L’écriture scientifique se décline ainsi en de nombreux formats, qui sont autant de prétextes pour s’aiguiser l’esprit. Chaque format peut être considéré comme un exercice permettant de travailler de manière privilégiée tel ou tel aspect de l’écriture (décrire, synthétiser, argumenter…). Mais la diversité de formats sert aussi à accommoder la diversité des auteurs et de leurs sensibilités : certains préfèrent écrire des livres, d’autres des articles, ou encore des billets de blog, des supports de cours, des articles de presse, etc.

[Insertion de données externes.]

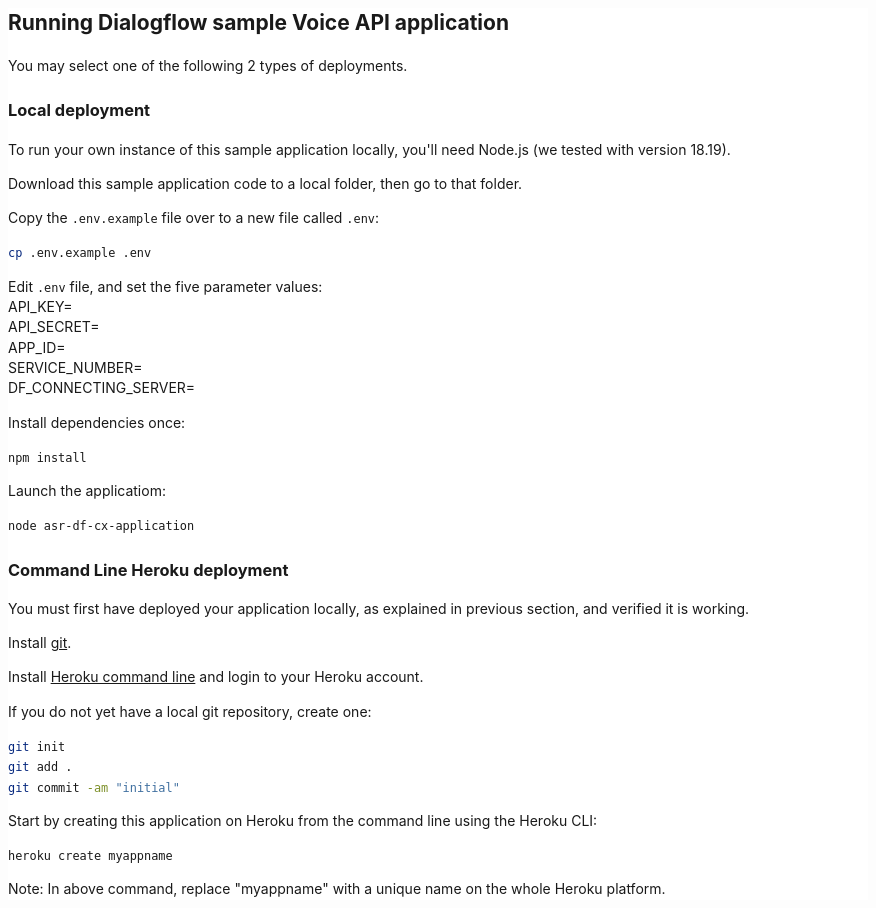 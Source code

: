 ## Running Dialogflow sample Voice API application

You may select one of the following 2 types of deployments.

### Local deployment

To run your own instance of this sample application locally, you'll need Node.js (we tested with version 18.19).

Download this sample application code to a local folder, then go to that folder.

Copy the `.env.example` file over to a new file called `.env`:
```bash
cp .env.example .env
```

Edit `.env` file, and set the five parameter values:</br>
API_KEY=</br>
API_SECRET=</br>
APP_ID=</br>
SERVICE_NUMBER=</br>
DF_CONNECTING_SERVER=</br>


Install dependencies once:
```bash
npm install
```

Launch the applicatiom:
```bash
node asr-df-cx-application
```

### Command Line Heroku deployment

You must first have deployed your application locally, as explained in previous section, and verified it is working.

Install [git](https://git-scm.com/downloads).

Install [Heroku command line](https://devcenter.heroku.com/categories/command-line) and login to your Heroku account.

If you do not yet have a local git repository, create one:</br>
```bash
git init
git add .
git commit -am "initial"
```

Start by creating this application on Heroku from the command line using the Heroku CLI:

```bash
heroku create myappname
```

Note: In above command, replace "myappname" with a unique name on the whole Heroku platform.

L’article a un avantage inhérent. Avec sa longueur moyenne – entre le tweet de 200 caractères et le pavé de 700 pages –, il représente un format pratique à la fois pour les auteurs et les lecteurs : c’est en effet un compromis acceptable pour beaucoup de projets d’écriture en ce qui concerne la longueur, et par ailleurs ce compromis facilite la revue systématique des publications sur un sujet donné.

Évidemment, l’article a aussi des défauts inhérents. Le principal que je vois est justement lié à cet aspect de compromis : l’auteur voudrait souvent faire plus long ; à l’inverse, le lecteur se demande parfois si l’article n’aurait pas pu être plus court. Ceci explique sans doute en partie que, dans les revues et les conférences, l’article soit décliné en plusieurs sous-formats définis par la longueur (en nombre de pages, de mots ou de signes).

Et bien sûr, l’article a une connotation négative liée à sa place dans l’écosystème académique. En effet, ce format a été mis au centre des pratiques d’évaluation, notamment à des fins de recrutement. Or il est relativement aisé de produire un article, plus en tout cas qu’une thèse ou qu’un livre : c’est moins long, généralement moins complexe à structurer, et souvent écrit de manière collective, ce qui permet de se démultiplier. Tout ceci facilite la production rapide d’articles, et c’est une pente glissante vers la corruption des pratiques de publication (surproduction, falsification, duplication…).


J’écris ce billet en réaction à un tweet de Damien Petermann :

« Pourquoi écrit-on des articles scientifiques ? En vrai, pas dans l’idéal hein. Non, sérieusement, plus me j’interroge sur le sujet, moins je comprends le fonctionnement de la recherche et le sens de tout ça. En nombre, en utilité, en pertinence… »

Voici quelques-unes des réponses :

Laurent : « Parce qu’on croit encore dans la recherche basée sur les échanges, la discussion, la diffusion des connaissances. »

Sophie : « Pour faire avancer son champ, pour faire connaître ses objets d’études. Pour interroger des catégories aussi. »

Quentin : « Pour avoir des publications, puis des citations et enfin un poste ? »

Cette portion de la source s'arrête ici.